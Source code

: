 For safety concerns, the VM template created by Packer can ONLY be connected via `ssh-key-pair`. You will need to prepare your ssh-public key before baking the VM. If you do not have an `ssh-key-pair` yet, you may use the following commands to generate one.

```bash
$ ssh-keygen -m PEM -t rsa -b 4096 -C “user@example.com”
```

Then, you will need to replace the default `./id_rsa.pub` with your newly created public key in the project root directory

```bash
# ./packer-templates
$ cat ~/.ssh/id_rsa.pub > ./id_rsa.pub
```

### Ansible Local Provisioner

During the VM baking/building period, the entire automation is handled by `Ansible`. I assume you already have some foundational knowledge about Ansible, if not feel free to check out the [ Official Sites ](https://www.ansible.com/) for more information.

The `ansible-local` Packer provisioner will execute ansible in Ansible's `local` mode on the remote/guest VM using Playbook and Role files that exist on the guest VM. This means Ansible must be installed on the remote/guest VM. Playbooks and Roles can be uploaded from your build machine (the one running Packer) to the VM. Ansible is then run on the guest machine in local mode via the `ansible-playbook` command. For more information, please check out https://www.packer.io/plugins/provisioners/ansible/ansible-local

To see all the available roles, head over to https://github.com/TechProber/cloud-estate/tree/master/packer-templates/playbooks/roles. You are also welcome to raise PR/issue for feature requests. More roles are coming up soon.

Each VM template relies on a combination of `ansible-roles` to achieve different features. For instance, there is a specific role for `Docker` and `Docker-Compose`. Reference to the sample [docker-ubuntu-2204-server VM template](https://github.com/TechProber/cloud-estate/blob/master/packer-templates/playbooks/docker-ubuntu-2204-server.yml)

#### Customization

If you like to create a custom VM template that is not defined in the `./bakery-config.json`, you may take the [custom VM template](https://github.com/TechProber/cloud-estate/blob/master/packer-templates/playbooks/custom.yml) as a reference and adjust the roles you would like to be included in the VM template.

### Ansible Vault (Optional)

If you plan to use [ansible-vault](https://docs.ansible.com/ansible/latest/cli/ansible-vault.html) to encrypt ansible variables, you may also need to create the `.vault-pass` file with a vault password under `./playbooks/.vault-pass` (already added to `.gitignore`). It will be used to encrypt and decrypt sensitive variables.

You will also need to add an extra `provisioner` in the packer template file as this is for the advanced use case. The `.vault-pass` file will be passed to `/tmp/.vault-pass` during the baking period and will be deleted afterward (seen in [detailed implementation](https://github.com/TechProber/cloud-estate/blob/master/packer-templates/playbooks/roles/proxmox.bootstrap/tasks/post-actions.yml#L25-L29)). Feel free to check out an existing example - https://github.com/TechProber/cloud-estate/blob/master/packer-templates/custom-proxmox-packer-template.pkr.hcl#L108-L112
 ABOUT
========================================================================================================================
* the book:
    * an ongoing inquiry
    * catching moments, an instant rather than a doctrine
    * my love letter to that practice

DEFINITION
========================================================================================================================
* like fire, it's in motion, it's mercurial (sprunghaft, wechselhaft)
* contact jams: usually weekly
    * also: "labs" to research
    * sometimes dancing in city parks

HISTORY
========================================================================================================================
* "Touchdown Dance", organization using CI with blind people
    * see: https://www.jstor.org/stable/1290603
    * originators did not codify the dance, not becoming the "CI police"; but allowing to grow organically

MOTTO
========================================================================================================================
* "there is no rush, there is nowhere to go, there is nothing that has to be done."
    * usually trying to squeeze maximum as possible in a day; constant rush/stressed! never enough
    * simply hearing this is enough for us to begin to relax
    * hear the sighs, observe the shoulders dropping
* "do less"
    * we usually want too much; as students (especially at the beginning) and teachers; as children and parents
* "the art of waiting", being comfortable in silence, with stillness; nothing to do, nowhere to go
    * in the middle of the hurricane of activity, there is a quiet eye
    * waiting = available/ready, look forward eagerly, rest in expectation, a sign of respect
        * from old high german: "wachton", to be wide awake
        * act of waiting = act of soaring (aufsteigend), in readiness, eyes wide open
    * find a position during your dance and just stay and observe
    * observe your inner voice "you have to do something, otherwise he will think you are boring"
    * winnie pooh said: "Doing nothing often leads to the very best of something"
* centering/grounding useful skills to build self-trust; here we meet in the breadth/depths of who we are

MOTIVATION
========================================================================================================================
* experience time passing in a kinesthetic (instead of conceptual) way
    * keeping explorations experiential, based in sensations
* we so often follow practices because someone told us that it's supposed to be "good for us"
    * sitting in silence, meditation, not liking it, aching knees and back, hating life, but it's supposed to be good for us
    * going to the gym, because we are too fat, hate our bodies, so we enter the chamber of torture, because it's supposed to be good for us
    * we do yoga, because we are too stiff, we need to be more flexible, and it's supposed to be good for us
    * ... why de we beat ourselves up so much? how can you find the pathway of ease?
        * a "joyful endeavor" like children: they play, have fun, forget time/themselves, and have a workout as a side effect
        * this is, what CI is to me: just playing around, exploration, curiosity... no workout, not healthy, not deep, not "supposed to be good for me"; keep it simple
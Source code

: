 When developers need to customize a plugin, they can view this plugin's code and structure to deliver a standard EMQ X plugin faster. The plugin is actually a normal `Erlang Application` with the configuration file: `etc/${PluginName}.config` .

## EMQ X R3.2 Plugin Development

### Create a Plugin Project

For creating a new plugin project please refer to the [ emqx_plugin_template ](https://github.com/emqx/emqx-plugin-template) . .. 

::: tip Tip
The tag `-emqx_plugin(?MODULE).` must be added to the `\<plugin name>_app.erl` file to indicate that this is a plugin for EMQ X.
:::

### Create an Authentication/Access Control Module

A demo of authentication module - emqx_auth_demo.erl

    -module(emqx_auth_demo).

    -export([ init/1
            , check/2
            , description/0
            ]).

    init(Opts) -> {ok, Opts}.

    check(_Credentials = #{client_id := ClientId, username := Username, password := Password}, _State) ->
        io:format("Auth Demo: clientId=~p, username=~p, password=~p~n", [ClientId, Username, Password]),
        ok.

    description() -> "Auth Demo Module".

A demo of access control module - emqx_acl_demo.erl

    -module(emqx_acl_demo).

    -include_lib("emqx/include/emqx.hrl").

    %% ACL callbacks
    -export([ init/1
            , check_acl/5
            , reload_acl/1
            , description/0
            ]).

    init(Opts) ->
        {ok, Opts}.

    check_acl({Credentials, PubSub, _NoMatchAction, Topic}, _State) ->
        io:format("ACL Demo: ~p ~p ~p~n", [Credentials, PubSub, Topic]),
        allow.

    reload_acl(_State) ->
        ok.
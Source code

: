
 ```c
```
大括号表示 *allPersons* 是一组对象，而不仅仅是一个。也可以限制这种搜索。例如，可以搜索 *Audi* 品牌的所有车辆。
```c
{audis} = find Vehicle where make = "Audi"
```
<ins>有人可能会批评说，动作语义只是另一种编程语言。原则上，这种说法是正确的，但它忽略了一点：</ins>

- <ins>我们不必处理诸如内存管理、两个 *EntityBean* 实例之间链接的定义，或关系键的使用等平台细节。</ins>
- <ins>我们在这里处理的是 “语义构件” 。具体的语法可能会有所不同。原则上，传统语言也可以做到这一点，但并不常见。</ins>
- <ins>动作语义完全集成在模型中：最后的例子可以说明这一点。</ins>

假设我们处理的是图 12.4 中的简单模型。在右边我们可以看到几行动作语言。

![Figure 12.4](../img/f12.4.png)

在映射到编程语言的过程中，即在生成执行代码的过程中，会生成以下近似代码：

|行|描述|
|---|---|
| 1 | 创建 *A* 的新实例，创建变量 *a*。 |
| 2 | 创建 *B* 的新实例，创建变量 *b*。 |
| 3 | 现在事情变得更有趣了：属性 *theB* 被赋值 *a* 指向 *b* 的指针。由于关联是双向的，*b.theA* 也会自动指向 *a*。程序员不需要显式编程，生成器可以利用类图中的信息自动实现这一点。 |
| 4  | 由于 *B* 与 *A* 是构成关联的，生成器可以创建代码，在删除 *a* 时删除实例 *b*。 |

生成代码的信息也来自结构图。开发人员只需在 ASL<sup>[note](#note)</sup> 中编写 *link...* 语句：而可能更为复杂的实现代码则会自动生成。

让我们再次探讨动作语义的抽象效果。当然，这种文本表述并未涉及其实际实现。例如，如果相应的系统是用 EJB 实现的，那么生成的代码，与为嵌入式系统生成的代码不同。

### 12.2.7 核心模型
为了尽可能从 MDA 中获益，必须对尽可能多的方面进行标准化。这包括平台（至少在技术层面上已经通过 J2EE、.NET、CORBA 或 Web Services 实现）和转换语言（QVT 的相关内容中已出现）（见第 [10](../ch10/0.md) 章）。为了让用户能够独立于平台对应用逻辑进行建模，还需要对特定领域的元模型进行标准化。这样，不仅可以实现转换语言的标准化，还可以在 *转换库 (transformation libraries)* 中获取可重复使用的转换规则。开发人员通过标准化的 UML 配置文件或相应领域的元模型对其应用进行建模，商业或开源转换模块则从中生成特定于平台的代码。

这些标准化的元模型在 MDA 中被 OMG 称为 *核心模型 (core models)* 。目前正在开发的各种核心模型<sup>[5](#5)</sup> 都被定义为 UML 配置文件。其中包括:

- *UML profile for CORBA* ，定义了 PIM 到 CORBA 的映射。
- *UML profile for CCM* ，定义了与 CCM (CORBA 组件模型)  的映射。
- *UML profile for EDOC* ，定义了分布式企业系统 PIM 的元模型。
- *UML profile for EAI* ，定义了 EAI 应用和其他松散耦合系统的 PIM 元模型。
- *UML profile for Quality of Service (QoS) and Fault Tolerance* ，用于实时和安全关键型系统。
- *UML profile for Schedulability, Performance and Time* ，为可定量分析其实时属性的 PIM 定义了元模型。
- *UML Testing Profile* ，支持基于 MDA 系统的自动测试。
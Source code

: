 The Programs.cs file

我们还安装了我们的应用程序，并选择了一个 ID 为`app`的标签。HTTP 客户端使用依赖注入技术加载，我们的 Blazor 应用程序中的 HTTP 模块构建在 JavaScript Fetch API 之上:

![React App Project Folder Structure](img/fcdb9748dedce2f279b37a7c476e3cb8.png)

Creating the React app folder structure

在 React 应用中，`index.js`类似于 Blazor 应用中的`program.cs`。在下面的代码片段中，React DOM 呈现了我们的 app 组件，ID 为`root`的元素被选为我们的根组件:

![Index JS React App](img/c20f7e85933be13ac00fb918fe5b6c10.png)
+---+
== WHAT IS BEING ASKED ==
Within the material above, tally each line that contains "using" and respond with the tally only.

== EXERCISE OUTPUT ==
2